Next: Learning by Problem Solving Up: Learning by Taking Advice Previous: Knowledge Base Maintenance

### Example Learning System - FOO

Learning the game of hearts

FOO (First Operational Operationaliser) tries to convert high level advice (principles, problems, methods) into effective executable (LISP) procedures.

Hearts:

• Game played as a series of tricks.
• One player - who has the lead - plays a card.
• Other players follow in turn and play a card.
• The player must follow suit.
• If he cannot he play any of his cards.
• The player who plays the highest value card wins the trick and the lead.
• The winning player takes the cards played in the trick.
• The aim is to avoid taking points. Each heart counts as one point the queen of spades is worth 13 points.
• The winner is the person that after all tricks have been played has the lowest points score.

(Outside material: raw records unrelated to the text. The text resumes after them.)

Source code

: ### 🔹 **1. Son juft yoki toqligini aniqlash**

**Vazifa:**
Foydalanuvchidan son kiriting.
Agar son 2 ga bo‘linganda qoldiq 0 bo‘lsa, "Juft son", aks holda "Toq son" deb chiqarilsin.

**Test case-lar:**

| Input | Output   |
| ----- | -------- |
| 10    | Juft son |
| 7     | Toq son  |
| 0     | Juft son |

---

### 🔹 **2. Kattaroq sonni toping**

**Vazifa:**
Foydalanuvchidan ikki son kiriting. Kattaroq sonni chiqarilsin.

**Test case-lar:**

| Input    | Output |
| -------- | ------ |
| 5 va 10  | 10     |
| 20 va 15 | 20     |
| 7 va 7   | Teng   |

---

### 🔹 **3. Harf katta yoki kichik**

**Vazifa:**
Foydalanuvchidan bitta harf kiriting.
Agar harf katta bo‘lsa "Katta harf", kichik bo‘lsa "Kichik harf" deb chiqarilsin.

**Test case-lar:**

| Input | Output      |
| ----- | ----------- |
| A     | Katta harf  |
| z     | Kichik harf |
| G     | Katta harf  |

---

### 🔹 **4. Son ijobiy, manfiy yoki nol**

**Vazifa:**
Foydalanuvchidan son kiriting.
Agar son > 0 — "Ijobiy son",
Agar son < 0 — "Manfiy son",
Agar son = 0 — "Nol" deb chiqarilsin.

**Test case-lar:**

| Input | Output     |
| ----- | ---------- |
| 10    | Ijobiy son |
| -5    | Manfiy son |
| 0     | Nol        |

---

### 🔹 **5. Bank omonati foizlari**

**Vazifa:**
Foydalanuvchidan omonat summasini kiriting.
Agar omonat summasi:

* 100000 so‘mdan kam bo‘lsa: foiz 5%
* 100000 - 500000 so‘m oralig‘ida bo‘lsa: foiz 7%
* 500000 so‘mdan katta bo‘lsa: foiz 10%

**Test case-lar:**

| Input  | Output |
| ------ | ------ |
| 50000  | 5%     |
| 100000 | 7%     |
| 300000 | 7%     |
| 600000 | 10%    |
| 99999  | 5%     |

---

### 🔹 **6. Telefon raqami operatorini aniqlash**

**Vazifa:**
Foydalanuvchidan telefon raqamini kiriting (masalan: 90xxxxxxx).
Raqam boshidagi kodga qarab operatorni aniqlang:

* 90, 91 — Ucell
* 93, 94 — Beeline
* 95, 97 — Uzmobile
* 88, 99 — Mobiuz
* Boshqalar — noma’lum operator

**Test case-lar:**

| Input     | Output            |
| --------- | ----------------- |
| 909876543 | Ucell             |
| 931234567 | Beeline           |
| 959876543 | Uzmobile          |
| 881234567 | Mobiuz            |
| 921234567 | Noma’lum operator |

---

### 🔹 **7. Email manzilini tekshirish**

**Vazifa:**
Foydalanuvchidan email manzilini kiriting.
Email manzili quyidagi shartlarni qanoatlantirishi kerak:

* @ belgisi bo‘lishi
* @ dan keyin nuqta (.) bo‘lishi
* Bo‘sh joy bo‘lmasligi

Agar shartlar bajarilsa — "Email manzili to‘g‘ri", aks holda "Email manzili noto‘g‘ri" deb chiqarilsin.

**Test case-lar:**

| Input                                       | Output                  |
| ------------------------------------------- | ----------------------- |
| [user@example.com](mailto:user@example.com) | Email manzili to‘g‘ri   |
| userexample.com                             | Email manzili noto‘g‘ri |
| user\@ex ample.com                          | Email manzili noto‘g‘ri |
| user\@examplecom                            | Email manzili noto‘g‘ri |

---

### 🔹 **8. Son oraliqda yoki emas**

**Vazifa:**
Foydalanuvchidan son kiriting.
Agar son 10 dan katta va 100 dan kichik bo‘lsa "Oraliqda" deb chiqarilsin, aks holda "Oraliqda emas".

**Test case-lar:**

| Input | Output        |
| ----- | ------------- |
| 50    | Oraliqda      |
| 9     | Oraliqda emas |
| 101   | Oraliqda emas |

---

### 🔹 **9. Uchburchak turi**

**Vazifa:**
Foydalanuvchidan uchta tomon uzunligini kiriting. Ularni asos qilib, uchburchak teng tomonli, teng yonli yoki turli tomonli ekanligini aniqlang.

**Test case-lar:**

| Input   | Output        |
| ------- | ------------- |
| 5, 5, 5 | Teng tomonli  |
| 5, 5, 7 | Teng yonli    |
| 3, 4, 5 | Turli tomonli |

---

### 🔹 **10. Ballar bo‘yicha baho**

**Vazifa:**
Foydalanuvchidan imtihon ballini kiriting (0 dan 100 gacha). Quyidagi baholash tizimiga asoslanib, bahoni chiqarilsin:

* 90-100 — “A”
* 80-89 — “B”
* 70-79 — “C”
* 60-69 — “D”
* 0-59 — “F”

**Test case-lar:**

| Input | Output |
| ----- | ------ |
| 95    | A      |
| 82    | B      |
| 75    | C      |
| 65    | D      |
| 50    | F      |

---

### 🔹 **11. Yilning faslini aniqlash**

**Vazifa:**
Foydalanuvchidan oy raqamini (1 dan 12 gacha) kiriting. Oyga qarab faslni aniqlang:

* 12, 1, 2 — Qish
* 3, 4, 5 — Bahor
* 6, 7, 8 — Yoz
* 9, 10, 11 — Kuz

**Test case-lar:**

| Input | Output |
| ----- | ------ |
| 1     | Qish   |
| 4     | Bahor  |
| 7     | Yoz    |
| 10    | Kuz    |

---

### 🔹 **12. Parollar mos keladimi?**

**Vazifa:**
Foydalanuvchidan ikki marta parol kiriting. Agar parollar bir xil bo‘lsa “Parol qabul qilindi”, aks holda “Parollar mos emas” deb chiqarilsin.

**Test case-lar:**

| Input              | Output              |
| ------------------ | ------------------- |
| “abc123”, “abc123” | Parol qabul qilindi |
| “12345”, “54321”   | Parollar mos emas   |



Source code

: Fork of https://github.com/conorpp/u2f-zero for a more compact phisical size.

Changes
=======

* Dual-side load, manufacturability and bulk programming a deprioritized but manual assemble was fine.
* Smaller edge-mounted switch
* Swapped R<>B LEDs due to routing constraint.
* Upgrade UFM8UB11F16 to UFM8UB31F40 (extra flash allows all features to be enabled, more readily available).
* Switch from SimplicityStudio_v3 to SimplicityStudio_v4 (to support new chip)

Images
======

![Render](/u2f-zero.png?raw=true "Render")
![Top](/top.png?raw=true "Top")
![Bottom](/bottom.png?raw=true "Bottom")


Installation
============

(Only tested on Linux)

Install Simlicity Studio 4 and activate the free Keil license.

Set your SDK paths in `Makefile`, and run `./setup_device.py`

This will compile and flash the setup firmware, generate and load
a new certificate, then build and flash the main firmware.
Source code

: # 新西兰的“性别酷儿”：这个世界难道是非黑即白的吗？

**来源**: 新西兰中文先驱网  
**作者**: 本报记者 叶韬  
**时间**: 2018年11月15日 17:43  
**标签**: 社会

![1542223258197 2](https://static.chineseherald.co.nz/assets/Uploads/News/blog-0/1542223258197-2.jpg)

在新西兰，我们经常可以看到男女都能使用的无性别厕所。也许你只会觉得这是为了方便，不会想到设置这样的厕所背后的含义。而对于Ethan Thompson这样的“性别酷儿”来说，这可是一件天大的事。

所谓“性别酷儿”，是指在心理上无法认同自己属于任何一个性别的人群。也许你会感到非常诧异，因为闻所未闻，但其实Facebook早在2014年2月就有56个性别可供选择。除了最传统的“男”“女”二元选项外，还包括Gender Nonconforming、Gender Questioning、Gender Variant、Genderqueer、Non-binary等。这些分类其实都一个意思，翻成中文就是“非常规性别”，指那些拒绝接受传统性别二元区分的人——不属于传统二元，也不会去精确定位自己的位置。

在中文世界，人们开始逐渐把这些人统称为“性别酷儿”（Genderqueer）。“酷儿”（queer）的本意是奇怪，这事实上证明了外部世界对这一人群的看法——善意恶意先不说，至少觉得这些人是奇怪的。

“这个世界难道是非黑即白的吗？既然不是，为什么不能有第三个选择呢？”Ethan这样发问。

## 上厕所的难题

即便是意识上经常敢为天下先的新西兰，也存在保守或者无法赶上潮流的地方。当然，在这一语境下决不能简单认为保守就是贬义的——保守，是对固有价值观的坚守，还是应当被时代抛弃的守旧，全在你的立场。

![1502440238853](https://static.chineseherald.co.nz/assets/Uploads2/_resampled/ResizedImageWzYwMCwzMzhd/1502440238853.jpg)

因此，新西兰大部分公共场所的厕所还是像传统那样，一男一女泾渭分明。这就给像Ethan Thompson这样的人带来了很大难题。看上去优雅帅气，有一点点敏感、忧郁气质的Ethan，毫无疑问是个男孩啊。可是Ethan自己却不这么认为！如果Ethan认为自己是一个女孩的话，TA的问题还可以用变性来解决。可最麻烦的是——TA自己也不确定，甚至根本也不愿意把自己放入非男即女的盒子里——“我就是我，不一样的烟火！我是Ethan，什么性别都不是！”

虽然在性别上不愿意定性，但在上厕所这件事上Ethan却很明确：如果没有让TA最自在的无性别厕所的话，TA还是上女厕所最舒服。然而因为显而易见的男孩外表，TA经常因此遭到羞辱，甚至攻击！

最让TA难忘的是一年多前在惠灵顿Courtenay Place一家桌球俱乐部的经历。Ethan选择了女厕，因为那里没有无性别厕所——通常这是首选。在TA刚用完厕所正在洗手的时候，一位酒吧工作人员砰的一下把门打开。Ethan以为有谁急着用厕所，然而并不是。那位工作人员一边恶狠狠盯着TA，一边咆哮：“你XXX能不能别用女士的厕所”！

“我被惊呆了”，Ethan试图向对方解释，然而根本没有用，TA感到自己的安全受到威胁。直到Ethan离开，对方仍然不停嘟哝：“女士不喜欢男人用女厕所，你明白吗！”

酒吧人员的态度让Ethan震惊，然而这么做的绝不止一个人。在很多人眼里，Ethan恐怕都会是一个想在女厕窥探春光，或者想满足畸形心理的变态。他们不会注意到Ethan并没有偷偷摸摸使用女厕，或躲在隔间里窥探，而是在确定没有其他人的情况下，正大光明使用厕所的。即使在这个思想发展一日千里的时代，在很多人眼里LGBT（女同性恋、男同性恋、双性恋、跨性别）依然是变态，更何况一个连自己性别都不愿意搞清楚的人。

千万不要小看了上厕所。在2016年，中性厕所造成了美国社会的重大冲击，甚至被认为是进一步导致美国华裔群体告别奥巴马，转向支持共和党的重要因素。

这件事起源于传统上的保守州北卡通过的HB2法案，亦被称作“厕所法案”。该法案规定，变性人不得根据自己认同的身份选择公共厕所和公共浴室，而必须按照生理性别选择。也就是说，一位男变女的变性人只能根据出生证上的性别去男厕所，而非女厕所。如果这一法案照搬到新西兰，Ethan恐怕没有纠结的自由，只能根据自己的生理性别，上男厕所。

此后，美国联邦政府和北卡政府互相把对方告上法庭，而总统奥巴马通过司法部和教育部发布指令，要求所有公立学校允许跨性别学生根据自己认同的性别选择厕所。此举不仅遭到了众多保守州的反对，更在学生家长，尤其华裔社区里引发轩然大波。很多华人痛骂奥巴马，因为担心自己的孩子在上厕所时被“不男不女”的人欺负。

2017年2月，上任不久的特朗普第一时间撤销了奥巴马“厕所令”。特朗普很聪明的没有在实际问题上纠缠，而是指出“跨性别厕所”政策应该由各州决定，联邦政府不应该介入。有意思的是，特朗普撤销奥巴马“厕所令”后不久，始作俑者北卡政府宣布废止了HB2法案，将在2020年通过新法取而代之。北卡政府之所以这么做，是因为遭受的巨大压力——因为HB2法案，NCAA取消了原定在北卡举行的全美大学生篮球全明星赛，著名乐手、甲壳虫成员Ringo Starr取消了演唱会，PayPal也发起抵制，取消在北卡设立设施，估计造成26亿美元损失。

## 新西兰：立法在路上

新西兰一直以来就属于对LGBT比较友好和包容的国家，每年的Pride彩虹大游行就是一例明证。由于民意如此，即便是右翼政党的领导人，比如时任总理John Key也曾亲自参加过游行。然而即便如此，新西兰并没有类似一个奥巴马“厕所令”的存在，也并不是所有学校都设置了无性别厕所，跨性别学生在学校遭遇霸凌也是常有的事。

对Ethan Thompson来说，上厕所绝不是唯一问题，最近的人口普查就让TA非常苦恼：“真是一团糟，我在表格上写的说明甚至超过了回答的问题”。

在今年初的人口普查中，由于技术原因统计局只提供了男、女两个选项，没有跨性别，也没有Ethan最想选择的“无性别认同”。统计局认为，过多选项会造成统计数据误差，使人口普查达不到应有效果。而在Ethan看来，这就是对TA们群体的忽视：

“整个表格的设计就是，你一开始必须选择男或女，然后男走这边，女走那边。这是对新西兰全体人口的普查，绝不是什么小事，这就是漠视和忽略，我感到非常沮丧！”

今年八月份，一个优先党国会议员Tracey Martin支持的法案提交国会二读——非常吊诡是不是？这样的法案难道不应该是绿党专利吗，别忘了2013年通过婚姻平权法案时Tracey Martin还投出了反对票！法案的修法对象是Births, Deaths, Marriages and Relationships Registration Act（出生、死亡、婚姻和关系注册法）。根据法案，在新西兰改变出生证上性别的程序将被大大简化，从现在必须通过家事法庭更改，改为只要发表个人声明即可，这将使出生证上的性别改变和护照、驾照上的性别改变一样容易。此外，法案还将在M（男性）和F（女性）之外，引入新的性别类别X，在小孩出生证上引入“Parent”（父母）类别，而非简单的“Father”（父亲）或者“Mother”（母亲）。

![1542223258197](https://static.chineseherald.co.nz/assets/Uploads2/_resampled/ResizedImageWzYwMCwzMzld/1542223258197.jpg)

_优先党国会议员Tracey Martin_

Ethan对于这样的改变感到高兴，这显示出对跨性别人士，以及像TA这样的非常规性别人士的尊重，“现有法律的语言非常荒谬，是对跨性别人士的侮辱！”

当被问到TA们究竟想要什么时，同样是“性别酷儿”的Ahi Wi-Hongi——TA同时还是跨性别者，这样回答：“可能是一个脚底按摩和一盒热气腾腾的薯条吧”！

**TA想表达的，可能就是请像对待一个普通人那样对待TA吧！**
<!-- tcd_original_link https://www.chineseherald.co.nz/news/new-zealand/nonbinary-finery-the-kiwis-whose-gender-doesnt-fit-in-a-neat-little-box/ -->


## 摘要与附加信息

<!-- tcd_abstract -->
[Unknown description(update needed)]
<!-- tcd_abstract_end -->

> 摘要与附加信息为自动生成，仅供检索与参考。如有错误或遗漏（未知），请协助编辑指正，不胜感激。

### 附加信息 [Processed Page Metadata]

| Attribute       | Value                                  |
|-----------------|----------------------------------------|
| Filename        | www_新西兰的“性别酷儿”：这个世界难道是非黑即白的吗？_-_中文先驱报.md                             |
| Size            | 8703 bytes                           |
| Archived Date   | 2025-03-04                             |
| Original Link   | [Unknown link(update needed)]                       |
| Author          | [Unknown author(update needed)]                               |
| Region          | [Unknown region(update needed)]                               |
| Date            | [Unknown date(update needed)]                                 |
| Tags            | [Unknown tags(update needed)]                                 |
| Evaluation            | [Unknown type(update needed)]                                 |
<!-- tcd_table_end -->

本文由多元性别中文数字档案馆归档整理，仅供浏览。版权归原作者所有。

Hearts is a game of partial information with no known algorithm for winning.

Although the possible situations are numerous general advice can be given such as:

• Avoid taking points.
• Do not lead a high card in suit in which an opponent is void.
• If an opponent has the queen of spades try to flush it.

In order to receive advice a human must convert into a FOO representation (LISP clause)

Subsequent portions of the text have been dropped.